(Items from a data source)
········

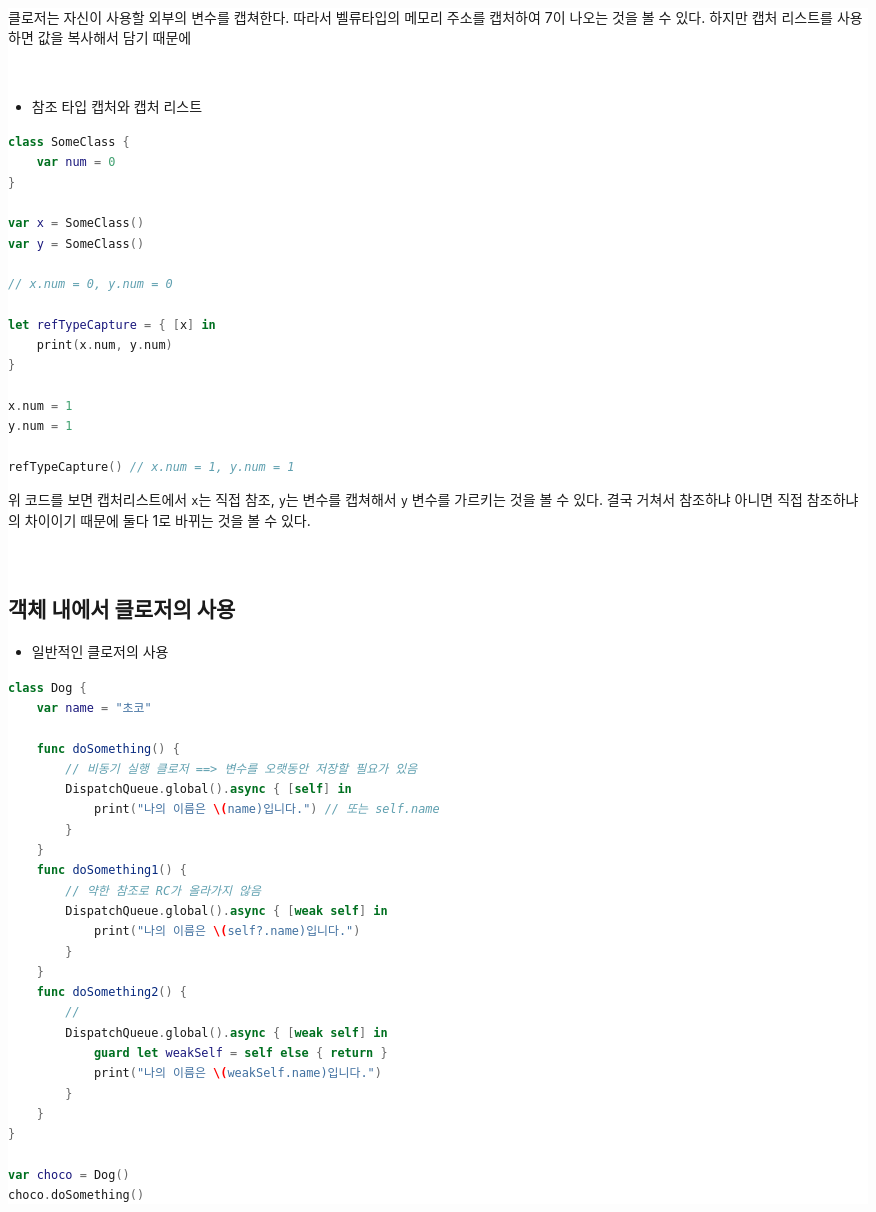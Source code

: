 클로저는 자신이 사용할 외부의 변수를 캡쳐한다. 따라서 벨류타입의 메모리 주소를 캡처하여 7이 나오는 것을 볼 수 있다. 하지만 캡처 리스트를 사용하면 값을 복사해서 담기 때문에 

<br>

- 참조 타입 캡처와 캡처 리스트

```swift
class SomeClass {
	var num = 0
}

var x = SomeClass()
var y = SomeClass()

// x.num = 0, y.num = 0

let refTypeCapture = { [x] in
	print(x.num, y.num)
}

x.num = 1
y.num = 1

refTypeCapture() // x.num = 1, y.num = 1
```

위 코드를 보면 캡처리스트에서 `x`는 직접 참조, `y`는 변수를 캡쳐해서 `y` 변수를 가르키는 것을 볼 수 있다. 결국 거쳐서 참조하냐 아니면 직접 참조하냐의 차이이기 때문에 둘다 1로 바뀌는 것을 볼 수 있다.

<br>

## 객체 내에서 클로저의 사용

- 일반적인 클로저의 사용

```swift
class Dog {
	var name = "초코"

	func doSomething() {
		// 비동기 실행 클로저 ==> 변수를 오랫동안 저장할 필요가 있음
		DispatchQueue.global().async { [self] in
			print("나의 이름은 \(name)입니다.") // 또는 self.name
		}
	}
	func doSomething1() {
		// 약한 참조로 RC가 올라가지 않음
		DispatchQueue.global().async { [weak self] in
			print("나의 이름은 \(self?.name)입니다.")
		}
	}
	func doSomething2() {
		// 
		DispatchQueue.global().async { [weak self] in
			guard let weakSelf = self else { return }
			print("나의 이름은 \(weakSelf.name)입니다.")
		}
	}
}

var choco = Dog()
choco.doSomething()
```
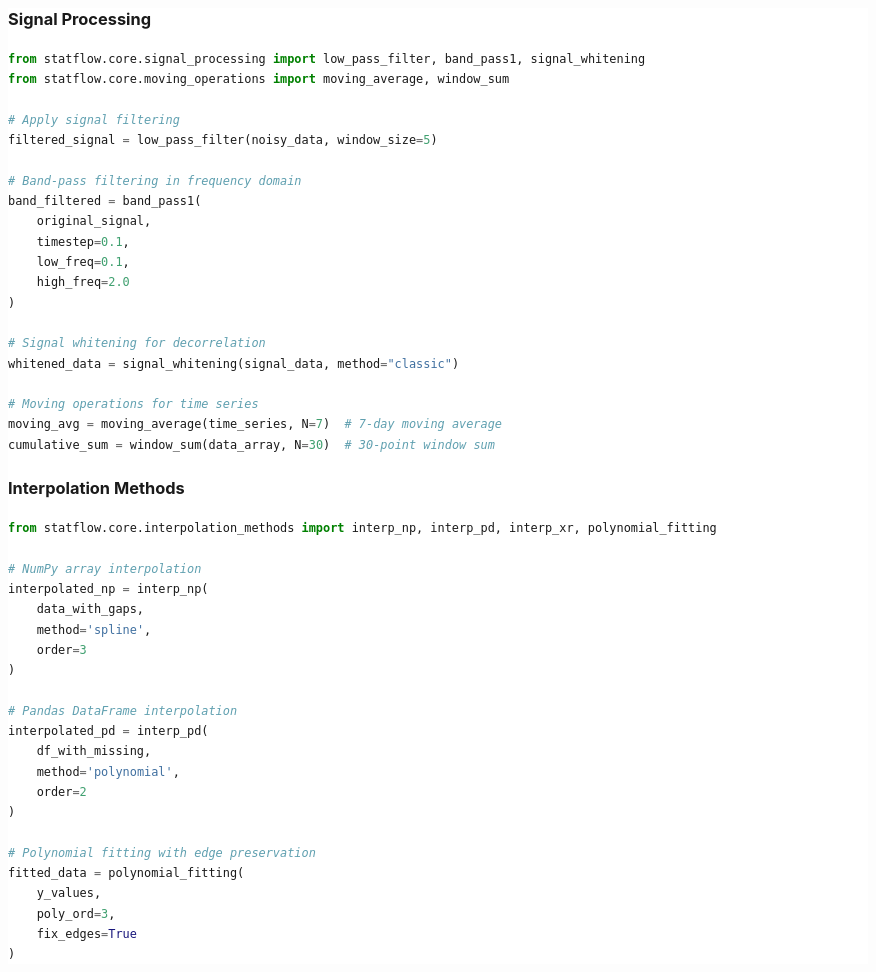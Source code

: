 ### Signal Processing

```python
from statflow.core.signal_processing import low_pass_filter, band_pass1, signal_whitening
from statflow.core.moving_operations import moving_average, window_sum

# Apply signal filtering
filtered_signal = low_pass_filter(noisy_data, window_size=5)

# Band-pass filtering in frequency domain
band_filtered = band_pass1(
    original_signal, 
    timestep=0.1, 
    low_freq=0.1, 
    high_freq=2.0
)

# Signal whitening for decorrelation
whitened_data = signal_whitening(signal_data, method="classic")

# Moving operations for time series
moving_avg = moving_average(time_series, N=7)  # 7-day moving average
cumulative_sum = window_sum(data_array, N=30)  # 30-point window sum
```

### Interpolation Methods

```python
from statflow.core.interpolation_methods import interp_np, interp_pd, interp_xr, polynomial_fitting

# NumPy array interpolation
interpolated_np = interp_np(
    data_with_gaps, 
    method='spline', 
    order=3
)

# Pandas DataFrame interpolation
interpolated_pd = interp_pd(
    df_with_missing, 
    method='polynomial', 
    order=2
)

# Polynomial fitting with edge preservation
fitted_data = polynomial_fitting(
    y_values, 
    poly_ord=3, 
    fix_edges=True
)
```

········

== WHAT TO PRODUCE ==
Out of the records above, pull the lines that include the word "name".

== YOUR RESPONSE ==
	var name = "초코"
			print("나의 이름은 \(name)입니다.") // 또는 self.name
			print("나의 이름은 \(self?.name)입니다.")
			print("나의 이름은 \(weakSelf.name)입니다.")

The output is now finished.